Classifications

• • H—ELECTRICITY
  • H01—ELECTRIC ELEMENTS
  • H01J—ELECTRIC DISCHARGE TUBES OR DISCHARGE LAMPS
  • H01J37/00—Discharge tubes with provision for introducing objects or material to be exposed to the discharge, e.g. for the purpose of examination or processing thereof
  • H01J37/02—Details
  • H01J37/20—Means for supporting or positioning the objects or the material; Means for adjusting diaphragms or lenses associated with the support
• • B—PERFORMING OPERATIONS; TRANSPORTING
  • B25—HAND TOOLS; PORTABLE POWER-DRIVEN TOOLS; MANIPULATORS
  • B25J—MANIPULATORS; CHAMBERS PROVIDED WITH MANIPULATION DEVICES
  • B25J7/00—Micromanipulators
• • B—PERFORMING OPERATIONS; TRANSPORTING
  • B25—HAND TOOLS; PORTABLE POWER-DRIVEN TOOLS; MANIPULATORS
  • B25J—MANIPULATORS; CHAMBERS PROVIDED WITH MANIPULATION DEVICES
  • B25J9/00—Programme-controlled manipulators
  • B25J9/10—Programme-controlled manipulators characterised by positioning means for manipulator elements
  • B25J9/1085—Programme-controlled manipulators characterised by positioning means for manipulator elements positioning by means of shape-memory materials

Definitions

• Apparatus for translational manipulation of an element such as an axis
• the present invention relates to the field of apparatus for handling an element, and relates to such an apparatus allowing the translation, in space, of an axis, for example, in a magnetic, electric or high frequency field. .

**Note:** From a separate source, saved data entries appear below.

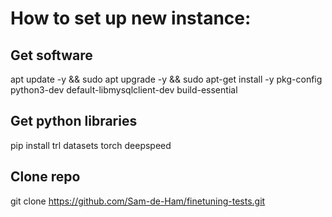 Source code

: # How to set up new instance:

## Get software

apt update -y && sudo apt upgrade -y && sudo apt-get install -y pkg-config python3-dev default-libmysqlclient-dev build-essential

## Get python libraries

pip install trl datasets torch deepspeed

## Clone repo

git clone https://github.com/Sam-de-Ham/finetuning-tests.git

• translational manipulation devices are used in all kinds of scientific fields, and for all kinds of applications.
• the handling device When the handling device is accessible, it can be controlled directly by the operator. For example, a microscope or a microprobe can be manipulated directly, by micrometric screws or the like. But very often, the handling device is not accessible, because one works, for example, in vacuum, or in ultra-vacuum, as in the case of spectrometry, in a radioactive atmosphere as in the nuclear, and more generally, in any corroded or hostile atmosphere, such as a field, high frequency, a dangerous gas or a high temperature.
• a movement transfer mechanism is then necessary, of the manual or automatic type.

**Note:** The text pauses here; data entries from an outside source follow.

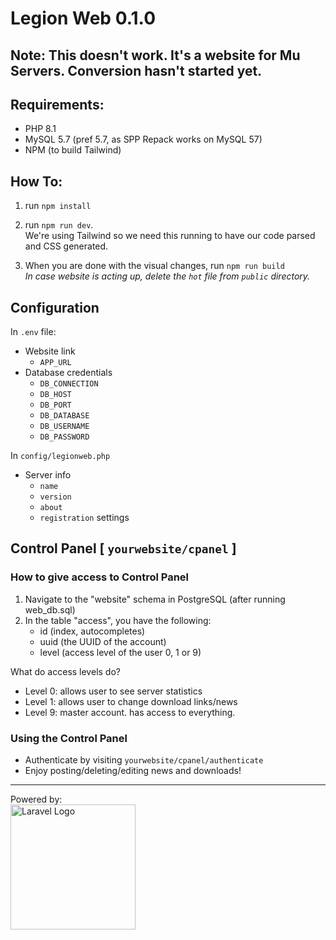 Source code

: # Legion Web 0.1.0
Note: This doesn't work. It's a website for Mu Servers. Conversion hasn't started yet.
----
## Requirements:
- PHP 8.1
- MySQL 5.7 (pref 5.7, as SPP Repack works on MySQL 57)
- NPM (to build Tailwind)

## How To:

1. run `npm install`
2. run `npm run dev`.  
We're using Tailwind so we need this running to have our code parsed and CSS generated.

3. When you are done with the visual changes, run `npm run build`  
*In case website is acting up, delete the `hot` file from `public` directory.*

## Configuration
In `.env` file:
- Website link 
    - `APP_URL`
- Database credentials 
    - `DB_CONNECTION`
    - `DB_HOST`
    - `DB_PORT`
    - `DB_DATABASE`
    - `DB_USERNAME`
    - `DB_PASSWORD`

In `config/legionweb.php`
- Server info
    - `name`
    - `version`
    - `about`
    - `registration` settings
## Control Panel [ `yourwebsite/cpanel` ]

### How to give access to Control Panel

1. Navigate to the "website" schema in PostgreSQL (after running web_db.sql)
2. In the table "access", you have the following:
    - id (index, autocompletes)
    - uuid (the UUID of the account)
    - level (access level of the user 0, 1 or 9)

What do access levels do?  
- Level 0: allows user to see server statistics
- Level 1: allows user to change download links/news
- Level 9: master account. has access to everything.

### Using the Control Panel

* Authenticate by visiting `yourwebsite/cpanel/authenticate`
* Enjoy posting/deleting/editing news and downloads!

----
<p>Powered by: <br> <a href="https://laravel.com" target="_blank"><img src="https://raw.githubusercontent.com/laravel/art/master/logo-lockup/5%20SVG/2%20CMYK/1%20Full%20Color/laravel-logolockup-cmyk-red.svg" width="200" alt="Laravel Logo"></a></p>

• Conventional transfer mechanisms, of the manual type based on gears, links, chains or the like, are very often heavy, bulky, complex and expensive.

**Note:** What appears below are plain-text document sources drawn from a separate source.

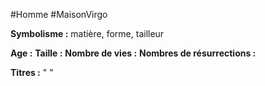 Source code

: #Homme #MaisonVirgo

**Symbolisme :** matière, forme, tailleur

**Age :**
**Taille :**
**Nombre de vies :**
**Nombres de résurrections :**

**Titres :** 
"
"

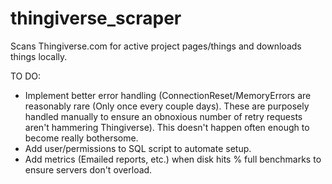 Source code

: # thingiverse_scraper

Scans Thingiverse.com for active project pages/things and downloads things locally.

TO DO:

- Implement better error handling (ConnectionReset/MemoryErrors are reasonably rare (Only once every couple days). These are purposely handled manually to ensure an obnoxious number of retry requests aren't hammering Thingiverse).
  This doesn't happen often enough to become really bothersome.
- Add user/permissions to SQL script to automate setup.
- Add metrics (Emailed reports, etc.) when disk hits % full benchmarks to ensure servers don't overload.
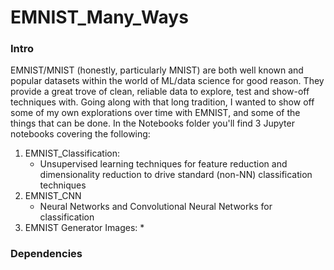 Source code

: # EMNIST_Many_Ways

### Intro
EMNIST/MNIST (honestly, particularly MNIST) are both well known and popular datasets within the world of ML/data science for good reason. They provide a great trove of clean, reliable data to explore, test and show-off techniques with. Going along with that long tradition, I wanted to show off some of my own explorations over time with EMNIST, and some of the things that can be done. In the Notebooks folder you'll find 3 Jupyter notebooks covering the following:
1. EMNIST_Classification:
	* Unsupervised learning techniques for feature reduction and dimensionality reduction to drive standard (non-NN) classification techniques
2. EMNIST_CNN
	* Neural Networks and Convolutional Neural Networks for classification
3. EMNIST Generator Images:
	* 

### Dependencies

• tolerance and precision problems are frequent.
• micromotors controlled by microproces ⁇ sors We then thought of replacing them with automatic types of mechanisms, controlled by micromotors controlled by microproces ⁇ sors.
• micromotors are disturbed in their operation, as soon as one works, for example, in a vacuum, or in a magnetic, electric or high frequency field. Significant problems of reliability and reproducibility ensue.
• the handling device is inaccessible directly by the operator, and that one works in a magnetic, electric or high frequency field, transfer mechanisms are used manual or automatic resulting in non reproducible results after a certain period, due to their lack of reliability.
• the present invention aims to overcome these drawbacks.
• a device for manipulating in translation an element such as an axis characterized in that it comprises a displacement device for each dimension of the space in which axis is to be manipulated, each displacement device comprising two pre-trapped blades in opposition, constituted by a pseudo-elastic alloy or with shape memory, arranged on either side of a heating means and / or cooling causing a thermal gradient between the two blades and thus their martensitic transformation resulting in their deformation.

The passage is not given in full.